What the task asks
Wherever the listing has a line with the string "IsValueCreated", copy that line out.

Source material

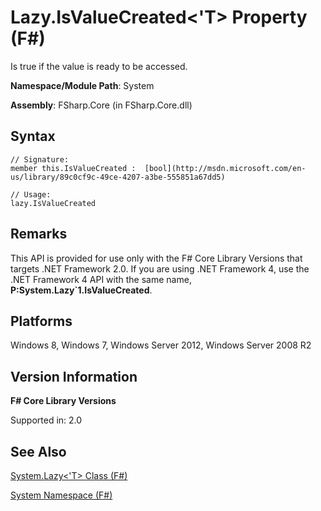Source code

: # Lazy.IsValueCreated<'T> Property (F#)

Is true if the value is ready to be accessed.

**Namespace/Module Path**: System

**Assembly**: FSharp.Core (in FSharp.Core.dll)


## Syntax

```
// Signature:
member this.IsValueCreated :  [bool](http://msdn.microsoft.com/en-us/library/89c0cf9c-49ce-4207-a3be-555851a67dd5)

// Usage:
lazy.IsValueCreated
```

## Remarks
This API is provided for use only with the F# Core Library Versions that targets .NET Framework 2.0. If you are using .NET Framework 4, use the .NET Framework 4 API with the same name, **P:System.Lazy&#96;1.IsValueCreated**.


## Platforms
Windows 8, Windows 7, Windows Server 2012, Windows Server 2008 R2


## Version Information
**F# Core Library Versions**

Supported in: 2.0




## See Also
[System.Lazy&#60;'T&#62; Class &#40;F&#35;&#41;](System.Lazy%3C%27T%3E+Class+%28FSharp%29.md)

[System Namespace &#40;F&#35;&#41;](System+Namespace+%28FSharp%29.md)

Problem solution
: # Lazy.IsValueCreated<'T> Property (F#)
member this.IsValueCreated :  [bool](http://msdn.microsoft.com/en-us/library/89c0cf9c-49ce-4207-a3be-555851a67dd5)
lazy.IsValueCreated
This API is provided for use only with the F# Core Library Versions that targets .NET Framework 2.0. If you are using .NET Framework 4, use the .NET Framework 4 API with the same name, **P:System.Lazy&#96;1.IsValueCreated**.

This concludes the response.